_Task details_
Repeat the entries that follow, exactly as they are written.

══ Supplied entries

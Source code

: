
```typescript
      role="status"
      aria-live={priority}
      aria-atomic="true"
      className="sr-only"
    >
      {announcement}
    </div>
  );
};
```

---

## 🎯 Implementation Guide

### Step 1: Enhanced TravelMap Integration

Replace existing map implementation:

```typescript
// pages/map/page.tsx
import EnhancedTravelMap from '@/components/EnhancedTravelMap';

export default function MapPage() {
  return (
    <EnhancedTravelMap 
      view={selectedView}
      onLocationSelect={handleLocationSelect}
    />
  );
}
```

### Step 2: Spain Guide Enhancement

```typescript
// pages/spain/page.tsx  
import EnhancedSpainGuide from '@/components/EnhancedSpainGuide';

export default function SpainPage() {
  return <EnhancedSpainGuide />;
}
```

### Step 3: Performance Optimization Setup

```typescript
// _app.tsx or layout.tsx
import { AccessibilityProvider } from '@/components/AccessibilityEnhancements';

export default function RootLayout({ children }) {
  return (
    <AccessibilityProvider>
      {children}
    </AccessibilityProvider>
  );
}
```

════

_Your response_
Source code

:
```typescript
      role="status"
      aria-live={priority}
      aria-atomic="true"
      className="sr-only"
    >
      {announcement}
    </div>
  );
};
```

---

## 🎯 Implementation Guide

### Step 1: Enhanced TravelMap Integration

Replace existing map implementation:

```typescript
// pages/map/page.tsx
import EnhancedTravelMap from '@/components/EnhancedTravelMap';

export default function MapPage() {
  return (
    <EnhancedTravelMap 
      view={selectedView}
      onLocationSelect={handleLocationSelect}
    />
  );
}
```

### Step 2: Spain Guide Enhancement

```typescript
// pages/spain/page.tsx  
import EnhancedSpainGuide from '@/components/EnhancedSpainGuide';

export default function SpainPage() {
  return <EnhancedSpainGuide />;
}
```

### Step 3: Performance Optimization Setup

```typescript
// _app.tsx or layout.tsx
import { AccessibilityProvider } from '@/components/AccessibilityEnhancements';

export default function RootLayout({ children }) {
  return (
    <AccessibilityProvider>
      {children}
    </AccessibilityProvider>
  );
}
```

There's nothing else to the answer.